Deux réponses m’ont éclairé : la première de Machiavel, la seconde de Steven Spielberg.
Machiavel, dans Le Prince, chapitre XVIII, formule le principe appliqué par tout politicien moderne : « Un prince, surtout un nouveau prince, doit agir contre sa parole, contre la charité, contre l’humanité, contre les croyances. À lui de s’adapter selon l’air du temps et de pratiquer le Mal en cas de nécessité. » Et le nouveau prince actuel, celui qui dirige la planète, Steven Spielberg l’a identifié en décrivant notre avenir, déjà bien présent : « Je suis convaincu que dans mille ans, notre monde sera dominé par des machines massivement intelligentes. Cette révolution sera rendue possible par la progression époustouflante des performances électroniques, qui permettront de loger un grand volume de mémoire dans un cerveau artificiel. Je pense même que les machines et les hommes ne feront plus qu’un. Nous serons une symbiose organique parfaite. Nous aurons également des mémoires implantables et nous téléchargerons dans notre cortex des modules de connaissance. »
Cet avenir si présent, ne serait-ce pas un enfer que nous acceptons pour le confort qu’il nous procure ? Qui pense autrement n’aura plus sa place dans le paysage formaté par la Machine. Et toute vision non conforme sera considérée comme un délit. Sphinx est le roman des derniers résistants.
Parmi les nombreux personnages que vous mettez en scène, il y a Bruce, un écossais haut en couleur et particulièrement pittoresque…
Bruce est un journaliste d’investigation politiquement incorrect. Il est le spécialiste des mots de travers et des pensées non conformes. Mais il a aussi une drogue, très mal vue : la vérité. Il a épousé une Cambodgienne, dont la famille a été massacrée par les Khmers rouges. Ils résident en Islande, le plus loin possible de la foule.
Quand Bruce, ex-deuxième ligne de rugby, se lance sur une piste et creuse un dossier, rien ne peut l’arrêter. Mais s’il s’autorise toutes les audaces, c’est grâce à son seul ami, Mark, propriétaire du newsmagazine dans lequel il écrit. Et cette fois-ci, Bruce tient le scoop de sa vie. Parmi les clubs très fermés des décideurs qui dirigent vraiment notre monde, il en a repéré un particulièrement secret : Sphinx. Sous ce nom de code se dissimule une très antique confrérie de neuf membres, issue du temps lointain des pyramides égyptiennes. Répartis sur la surface du globe, les Neuf sont des héritiers de la science de l’alchimie qui a traversé les âges. De redoutables manipulateurs ? Au contraire, d’ultimes contestataires de la pensée technologique dominante.

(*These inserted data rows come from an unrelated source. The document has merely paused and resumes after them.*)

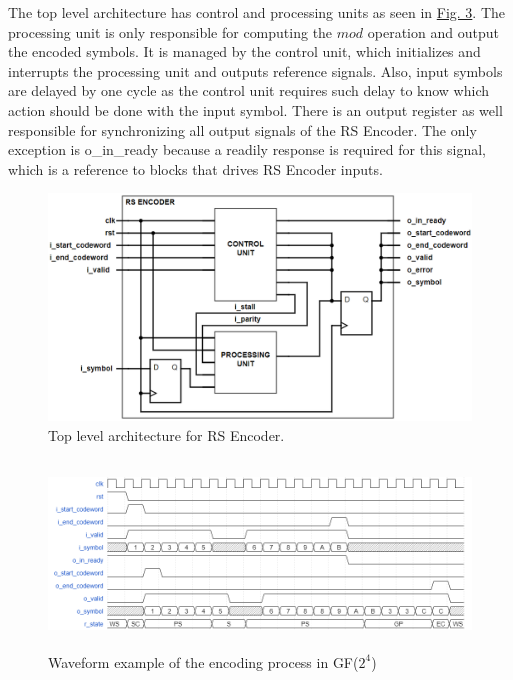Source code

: \documentclass[conference]{IEEEtran}
\begin{document}
The top level architecture has control and processing units as seen in \hyperref[fig:fig4]{Fig. 3}. The processing unit is only responsible for computing the $mod$ operation and output the encoded symbols. It is managed by the control unit, which initializes and interrupts the processing unit and outputs reference signals. Also, input symbols are delayed by one cycle as the control unit requires such delay to know which action should be done with the input symbol. There is an output register as well responsible for synchronizing all output signals of the RS Encoder. The only exception is o\_in\_ready because a readily response is required for this signal, which is a reference to blocks that drives RS Encoder inputs.

\begin{figure}[!hbt]
  \includegraphics[width=\linewidth]{figures/fig5.png}
  \caption{Top level architecture for RS Encoder.}
  \label{fig:fig4}
\end{figure}  

\begin{figure}
\includegraphics[width=\textwidth,height=5cm]{figures/fig4.png}
  \caption{Waveform example of the encoding process in GF($2^4$) }
  \label{fig:fig5}
\end{figure} 
\end{document}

Quand Bruce découvre l’existence de Sphinx, il est déjà tombé dans un piège d’où il ne devrait pas ressortir. À moins que Mark ne renverse des montagnes pour lui épargner une mort atroce…
Auteur de grandes sagas sur l’Égypte ancienne, vous êtes également connu pour vos polars et les fameuses Enquêtes de l’inspecteur Higgins. Quel plaisir avez-vous trouvé dans l’écriture de ce thriller ?

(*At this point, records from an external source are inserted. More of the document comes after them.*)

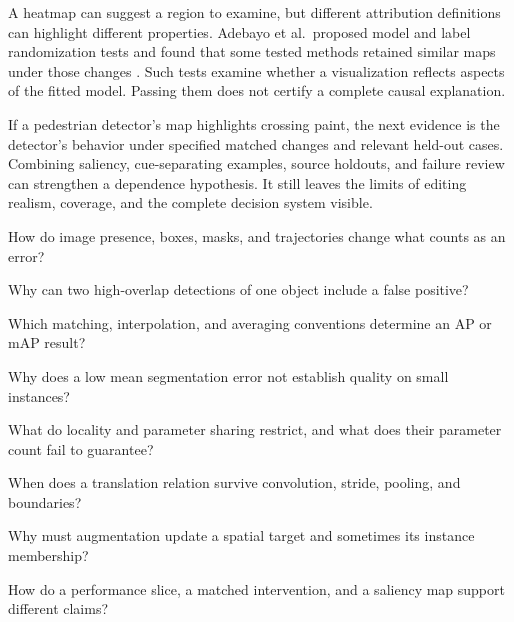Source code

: A heatmap can suggest a region to examine, but different attribution definitions can highlight different properties. Adebayo et al.\ proposed model and label randomization tests and found that some tested methods retained similar maps under those changes \citep{adebayo2018sanity}. Such tests examine whether a visualization reflects aspects of the fitted model. Passing them does not certify a complete causal explanation.

If a pedestrian detector's map highlights crossing paint, the next evidence is the detector's behavior under specified matched changes and relevant held-out cases. Combining saliency, cue-separating examples, source holdouts, and failure review can strengthen a dependence hypothesis. It still leaves the limits of editing realism, coverage, and the complete decision system visible.

\begin{studyquestions}
\item How do image presence, boxes, masks, and trajectories change what counts as an error?
\item Why can two high-overlap detections of one object include a false positive?
\item Which matching, interpolation, and averaging conventions determine an AP or mAP result?
\item Why does a low mean segmentation error not establish quality on small instances?
\item What do locality and parameter sharing restrict, and what does their parameter count fail to guarantee?
\item When does a translation relation survive convolution, stride, pooling, and boundaries?
\item Why must augmentation update a spatial target and sometimes its instance membership?
\item How do a performance slice, a matched intervention, and a saliency map support different claims?
\end{studyquestions}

Les deux mondes, en réalité, ne sont pas si éloignés. Je crois que le premier thriller – qui fut aussi le premier roman – a été écrit par un scribe égyptien vivant au Moyen Empire, vers 2000 avant J.-C. Il raconte l’histoire d’un dignitaire qui, apprenant un secret d’État qu’il n’aurait pas dû connaître, se voit obligé de quitter l’Égypte, de changer d’identité, de se battre contre un géant (le modèle de David et Goliath) et connaît l’errance avant de pouvoir, innocenté, retourner dans sa patrie. Ce texte fut enseigné dans toutes les écoles et il sert toujours de texte de base pour former les apprentis égyptologues à la lecture des hiéroglyphes.
Autrement dit, le thriller est un genre primordial et universel !
Encore faut-il une histoire forte, et un souffle qui emporte l’auteur comme le lecteur.
Le spécialiste des civilisations anciennes et l’égyptologue que vous êtes redouterait-il le pire pour l’avenir de l’humanité ?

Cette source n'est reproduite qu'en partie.